Check "Adapt Threshold" checkbox, the Adaptive threshold slider will show.  Select the level to which to adapt the threshold, such that threshold increases with the mean amplitude. This allows better detection of low amplitude sounds (e.g., in the beginning of the file). The lowest level is 200, which means that threshold is adapted every 200 slices, making it of the similar shape as smoothed feature graph. The highest level is 900, the threshold is adapted every 900 slices, making it almost a straight horizontal line. That is, at the extreme, smooth threshold becomes identical to the fixed threshold. Adjusting the threshold level with the slider will move the adapted threshold so that the mean of the threshold is on the level selected by the slider (i.e. the adjusted threshold will move up and down as slider is moving).  The threshold is indicated by the thick yellow line.  As with fixed amplitude, the feature can be shown when greater than the threshold or less than the threshold.

warning: using adapt threshold in pagination mode (small windows) will affect the segmentation.




  • Using secondary segmentation to segment sounds

Check "Segment by Secondary Feature" checkbox, the secondary feature controls as well as secondary threshold slider will show.  Select a secondary feature to segment by.  Select whether you want to segment by combining both features (Primary feature AND Secondary feature), or segment by either feature (Primary feature OR Secondary feature).  Use the secondary threshold slider to select the threshold level.  The secondary feature can be shown when greater than the threshold (if ">" option is selected next to secondary threshold) or less than the threshold (if "<" option is selected).  The secondary feature may be the same as the primary feature (usually smoothed) or set up the threshold min and max by using primary and secondary thresholds.

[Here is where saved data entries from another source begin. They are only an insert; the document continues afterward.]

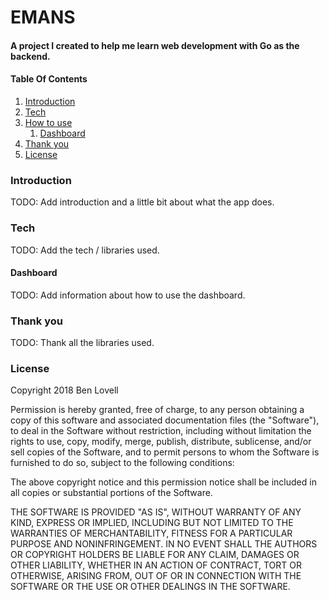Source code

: # EMANS

#### A project I created to help me learn web development with Go as the backend.

#### Table Of Contents

1.  [Introduction](#introduction)
2.  [Tech](#tech)
3.  [How to use](#how-to-use)
    1.  [Dashboard](#dashboard)
5.  [Thank you](#thank-you)
6.  [License](#license)

### Introduction
TODO: Add introduction and a little bit about what the app does.


### Tech
TODO: Add the tech / libraries used.

#### Dashboard
TODO: Add information about how to use the dashboard.
### Thank you
TODO: Thank all the libraries used.
### License

Copyright 2018 Ben Lovell

Permission is hereby granted, free of charge, to any person obtaining a copy of this software and associated documentation files (the "Software"), to deal in the Software without restriction, including without limitation the rights to use, copy, modify, merge, publish, distribute, sublicense, and/or sell copies of the Software, and to permit persons to whom the Software is furnished to do so, subject to the following conditions:

The above copyright notice and this permission notice shall be included in all copies or substantial portions of the Software.

THE SOFTWARE IS PROVIDED "AS IS", WITHOUT WARRANTY OF ANY KIND, EXPRESS OR IMPLIED, INCLUDING BUT NOT LIMITED TO THE WARRANTIES OF MERCHANTABILITY, FITNESS FOR A PARTICULAR PURPOSE AND NONINFRINGEMENT. IN NO EVENT SHALL THE AUTHORS OR COPYRIGHT HOLDERS BE LIABLE FOR ANY CLAIM, DAMAGES OR OTHER LIABILITY, WHETHER IN AN ACTION OF CONTRACT, TORT OR OTHERWISE, ARISING FROM, OUT OF OR IN CONNECTION WITH THE SOFTWARE OR THE USE OR OTHER DEALINGS IN THE SOFTWARE.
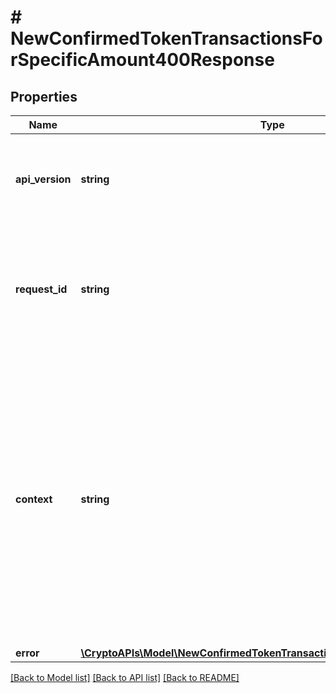 # # NewConfirmedTokenTransactionsForSpecificAmount400Response

## Properties

Name | Type | Description | Notes
------------ | ------------- | ------------- | -------------
**api_version** | **string** | Specifies the version of the API that incorporates this endpoint. |
**request_id** | **string** | Defines the ID of the request. The &#x60;requestId&#x60; is generated by Crypto APIs and it&#39;s unique for every request. |
**context** | **string** | In batch situations the user can use the context to correlate responses with requests. This property is present regardless of whether the response was successful or returned as an error. &#x60;context&#x60; is specified by the user. | [optional]
**error** | [**\CryptoAPIs\Model\NewConfirmedTokenTransactionsForSpecificAmountE400**](NewConfirmedTokenTransactionsForSpecificAmountE400.md) |  |

[[Back to Model list]](../../README.md#models) [[Back to API list]](../../README.md#endpoints) [[Back to README]](../../README.md)
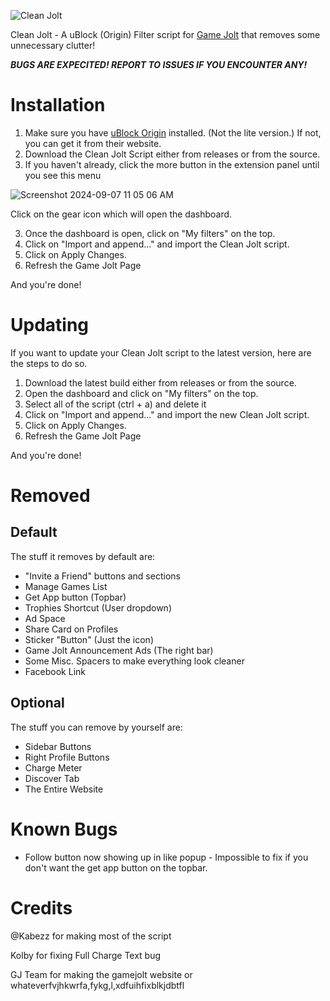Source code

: ![Clean Jolt](https://github.com/user-attachments/assets/c62c5faa-ee4b-43f3-9f61-9e8b630fce7a)

Clean Jolt - A uBlock (Origin) Filter script for [Game Jolt](https://gamejolt.com) that removes some unnecessary clutter!

***BUGS ARE EXPECITED! REPORT TO ISSUES IF YOU ENCOUNTER ANY!***

# Installation
1. Make sure you have [uBlock Origin](https://ublockorigin.com) installed. (Not the lite version.) If not, you can get it from their website.
2. Download the Clean Jolt Script either from releases or from the source.
3. If you haven't already, click the more button in the extension panel until you see this menu

  ![Screenshot 2024-09-07 11 05 06 AM](https://github.com/user-attachments/assets/467441cd-3019-465f-9f67-2b7ca4e54309)
  
  Click on the gear icon which will open the dashboard.

3. Once the dashboard is open, click on "My filters" on the top.
4. Click on "Import and append..." and import the Clean Jolt script.
5. Click on Apply Changes.
6. Refresh the Game Jolt Page

And you're done!

# Updating
If you want to update your Clean Jolt script to the latest version, here are the steps to do so.
1. Download the latest build either from releases or from the source.
2. Open the dashboard and click on "My filters" on the top.
3. Select all of the script (ctrl + a) and delete it
4. Click on "Import and append..." and import the new Clean Jolt script.
5. Click on Apply Changes.
6. Refresh the Game Jolt Page

And you're done!

# Removed
## Default
The stuff it removes by default are:

* "Invite a Friend" buttons and sections
* Manage Games List
* Get App button (Topbar)
* Trophies Shortcut (User dropdown)
* Ad Space
* Share Card on Profiles
* Sticker "Button" (Just the icon)
* Game Jolt Announcement Ads (The right bar)
* Some Misc. Spacers to make everything look cleaner
* Facebook Link

## Optional
The stuff you can remove by yourself are:

* Sidebar Buttons
* Right Profile Buttons
* Charge Meter
* Discover Tab
* The Entire Website

# Known Bugs
* Follow button now showing up in like popup - Impossible to fix if you don't want the get app button on the topbar.

# Credits
@Kabezz for making most of the script

Kolby for fixing Full Charge Text bug

GJ Team for making the gamejolt website or whateverfvjhkwrfa,fykg,l,xdfuihfixblkjdbtfl
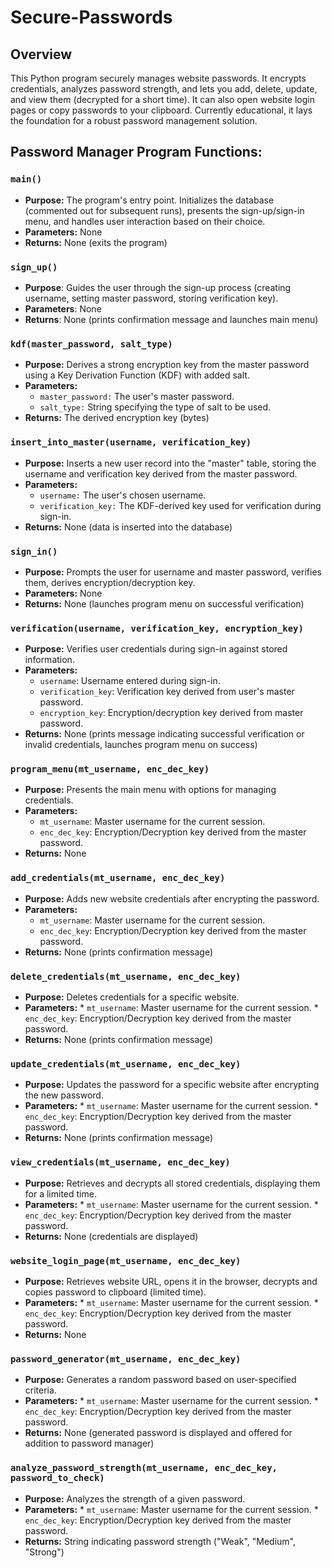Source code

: # Secure-Passwords

## Overview
This Python program securely manages website passwords. It encrypts credentials, analyzes password strength, and lets you add, delete, update, and view them (decrypted for a short time). It can also open website login pages or copy passwords to your clipboard. Currently educational, it lays the foundation for a robust password management solution. 

## Password Manager Program Functions:

### `main()`

- **Purpose:** The program's entry point. Initializes the database (commented out for subsequent runs), presents the sign-up/sign-in menu, and handles user interaction based on their choice.
- **Parameters:** None
- **Returns:** None (exits the program)

### `sign_up()`
- **Purpose**: Guides the user through the sign-up process (creating username, setting master password, storing verification key).
- **Parameters**: None
- **Returns**: None (prints confirmation message and launches main menu)

### `kdf(master_password, salt_type)`
- **Purpose:** Derives a strong encryption key from the master password using a Key Derivation Function (KDF) with added salt.
- **Parameters:**
    * `master_password:` The user's master password.
    * `salt_type:` String specifying the type of salt to be used.
- **Returns:** The derived encryption key (bytes)

### `insert_into_master(username, verification_key)`
- **Purpose:** Inserts a new user record into the "master" table, storing the username and verification key derived from the master password.
- **Parameters:**
    * `username:` The user's chosen username.
    * `verification_key:` The KDF-derived key used for verification during sign-in.
- **Returns:** None (data is inserted into the database)

### `sign_in()`
- **Purpose:** Prompts the user for username and master password, verifies them, derives encryption/decryption key.
- **Parameters:** None
- **Returns:** None (launches program menu on successful verification)


### `verification(username, verification_key, encryption_key)`
- **Purpose:** Verifies user credentials during sign-in against stored information.
- **Parameters:**
    * `username`: Username entered during sign-in.
    * `verification_key`: Verification key derived from user's master password.
    * `encryption_key`: Encryption/decryption key derived from master password.
- **Returns:** None (prints message indicating successful verification or invalid credentials, launches program menu on success)


### `program_menu(mt_username, enc_dec_key)`
- **Purpose:** Presents the main menu with options for managing credentials.
- **Parameters:**
    * `mt_username`: Master username for the current session.
    * `enc_dec_key`: Encryption/Decryption key derived from the master password.
- **Returns:** None

### `add_credentials(mt_username, enc_dec_key)`
- **Purpose:** Adds new website credentials after encrypting the password.
- **Parameters:**
   * `mt_username`: Master username for the current session.
   * `enc_dec_key`: Encryption/Decryption key derived from the master password.
- **Returns:** None (prints confirmation message)

### `delete_credentials(mt_username, enc_dec_key)`
- **Purpose:** Deletes credentials for a specific website.
- **Parameters:**
        * `mt_username`: Master username for the current session.
        * `enc_dec_key`: Encryption/Decryption key derived from the master password.
- **Returns:** None (prints confirmation message)

### `update_credentials(mt_username, enc_dec_key)`
- **Purpose:** Updates the password for a specific website after encrypting the new password.
- **Parameters:**
        * `mt_username`: Master username for the current session.
        * `enc_dec_key`: Encryption/Decryption key derived from the master password.
- **Returns:** None (prints confirmation message)

### `view_credentials(mt_username, enc_dec_key)`
- **Purpose:** Retrieves and decrypts all stored credentials, displaying them for a limited time.
- **Parameters:**
        * `mt_username`: Master username for the current session.
        * `enc_dec_key`: Encryption/Decryption key derived from the master password.
- **Returns:** None (credentials are displayed)

### `website_login_page(mt_username, enc_dec_key)`
- **Purpose:** Retrieves website URL, opens it in the browser, decrypts and copies password to clipboard (limited time).
- **Parameters:**
        * `mt_username`: Master username for the current session.
        * `enc_dec_key`: Encryption/Decryption key derived from the master password.
- **Returns:** None

### `password_generator(mt_username, enc_dec_key)`
- **Purpose:** Generates a random password based on user-specified criteria.
- **Parameters:**
        * `mt_username`: Master username for the current session.
        * `enc_dec_key`: Encryption/Decryption key derived from the master password.
- **Returns:** None (generated password is displayed and offered for addition to password manager)

### `analyze_password_strength(mt_username, enc_dec_key, password_to_check)`
- **Purpose:** Analyzes the strength of a given password.
- **Parameters:**
        * `mt_username`: Master username for the current session.
        * `enc_dec_key`: Encryption/Decryption key derived from the master password.
- **Returns:** String indicating password strength ("Weak", "Medium", "Strong")
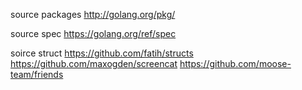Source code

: 
source packages
  http://golang.org/pkg/

source spec
  https://golang.org/ref/spec

soirce struct
  https://github.com/fatih/structs
  https://github.com/maxogden/screencat
  https://github.com/moose-team/friends
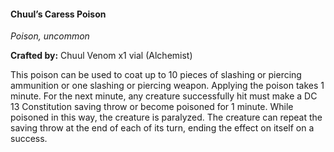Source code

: #### Chuul’s Caress Poison
_Poison, uncommon_

**Crafted by:** Chuul Venom x1 vial (Alchemist)

This poison can be used to coat up to 10 pieces of slashing or piercing ammunition or one slashing or piercing weapon. Applying the poison takes 1 minute. For the next minute, any creature successfully hit must make a DC 13 Constitution saving throw or become poisoned for 1 minute. While poisoned in this way, the creature is paralyzed. The creature can repeat the saving throw at the end of each of its turn, ending the effect on itself on a success.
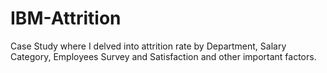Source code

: # IBM-Attrition
Case Study where I delved into attrition rate by Department, Salary Category, Employees Survey and Satisfaction and other important factors.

For example, as seen in the figure above, our segmentation is too liberal in the edges. Using fixed amplitude threshold as a secondary feature solves this problem by imposing a minimum amplitude threshold:


  • Using Preview Mode

Click Preview button located below the graph screen.  The preview of the entire file will appear.  In Page by Page mode, click on the portion of the sound in the preview screen that you wish to view in detail and/or segment.  The graph screen will show the portion of the file highlighted in Preview screen.

  • Going forward/backward (page by page mode)

Move the cursor to the right edge of the graph to make the Forward button appear.  The button is not visible if the sound file is at the end.

Move the cursor to the left edge of the graph to make the Back button appear.  The button is not visible if the sound file is at the beginning.




Open Explore & Score, Ensure that “fine segmentation” is turned off (see Fig 1 below)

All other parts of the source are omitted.